Task goal => Tally the lines containing "according" in this data. Respond with the tally alone.

Stored data entries:
'''

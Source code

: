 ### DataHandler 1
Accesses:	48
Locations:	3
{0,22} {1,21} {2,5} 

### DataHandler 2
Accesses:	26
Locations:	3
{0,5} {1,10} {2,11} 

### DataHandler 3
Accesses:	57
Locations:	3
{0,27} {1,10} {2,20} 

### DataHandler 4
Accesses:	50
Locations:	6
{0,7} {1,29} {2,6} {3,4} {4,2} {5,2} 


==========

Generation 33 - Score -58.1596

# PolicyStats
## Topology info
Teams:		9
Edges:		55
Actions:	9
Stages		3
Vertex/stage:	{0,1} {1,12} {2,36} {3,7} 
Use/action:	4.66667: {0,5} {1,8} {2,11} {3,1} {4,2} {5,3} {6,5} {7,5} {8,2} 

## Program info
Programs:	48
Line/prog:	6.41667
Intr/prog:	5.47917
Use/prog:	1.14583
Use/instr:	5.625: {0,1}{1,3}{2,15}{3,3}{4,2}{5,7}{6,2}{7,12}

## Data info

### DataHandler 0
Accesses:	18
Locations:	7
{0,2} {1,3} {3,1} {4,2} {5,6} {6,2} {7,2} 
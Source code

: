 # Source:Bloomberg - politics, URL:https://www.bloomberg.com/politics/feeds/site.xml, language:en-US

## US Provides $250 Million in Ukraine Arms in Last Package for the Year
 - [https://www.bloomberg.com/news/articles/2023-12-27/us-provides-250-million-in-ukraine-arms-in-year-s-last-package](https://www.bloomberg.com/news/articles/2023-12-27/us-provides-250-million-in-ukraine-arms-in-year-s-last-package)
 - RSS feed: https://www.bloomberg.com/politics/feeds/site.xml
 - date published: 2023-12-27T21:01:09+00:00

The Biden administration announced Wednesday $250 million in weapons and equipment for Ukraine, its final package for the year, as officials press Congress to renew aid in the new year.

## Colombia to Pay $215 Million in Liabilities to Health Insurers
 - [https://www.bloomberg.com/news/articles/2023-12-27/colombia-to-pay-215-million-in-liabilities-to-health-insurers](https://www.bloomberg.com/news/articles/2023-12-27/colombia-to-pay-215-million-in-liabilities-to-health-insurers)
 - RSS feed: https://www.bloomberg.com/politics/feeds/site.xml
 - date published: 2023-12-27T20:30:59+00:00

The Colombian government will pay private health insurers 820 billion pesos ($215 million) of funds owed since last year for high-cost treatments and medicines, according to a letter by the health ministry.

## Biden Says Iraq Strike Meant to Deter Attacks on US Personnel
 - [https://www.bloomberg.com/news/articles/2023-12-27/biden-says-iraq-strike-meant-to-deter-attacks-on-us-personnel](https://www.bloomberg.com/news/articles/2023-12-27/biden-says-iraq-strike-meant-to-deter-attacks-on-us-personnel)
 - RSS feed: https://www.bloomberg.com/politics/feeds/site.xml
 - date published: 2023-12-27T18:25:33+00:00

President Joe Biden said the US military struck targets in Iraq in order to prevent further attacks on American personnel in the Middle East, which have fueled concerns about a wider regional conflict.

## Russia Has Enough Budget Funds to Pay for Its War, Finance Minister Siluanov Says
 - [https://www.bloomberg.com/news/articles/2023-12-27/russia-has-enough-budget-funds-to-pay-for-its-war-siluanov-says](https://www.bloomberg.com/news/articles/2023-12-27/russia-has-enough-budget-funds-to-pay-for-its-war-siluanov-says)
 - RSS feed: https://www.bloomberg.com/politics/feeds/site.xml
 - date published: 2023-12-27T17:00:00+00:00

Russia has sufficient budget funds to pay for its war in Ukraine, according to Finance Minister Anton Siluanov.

'''

Worked solution => 2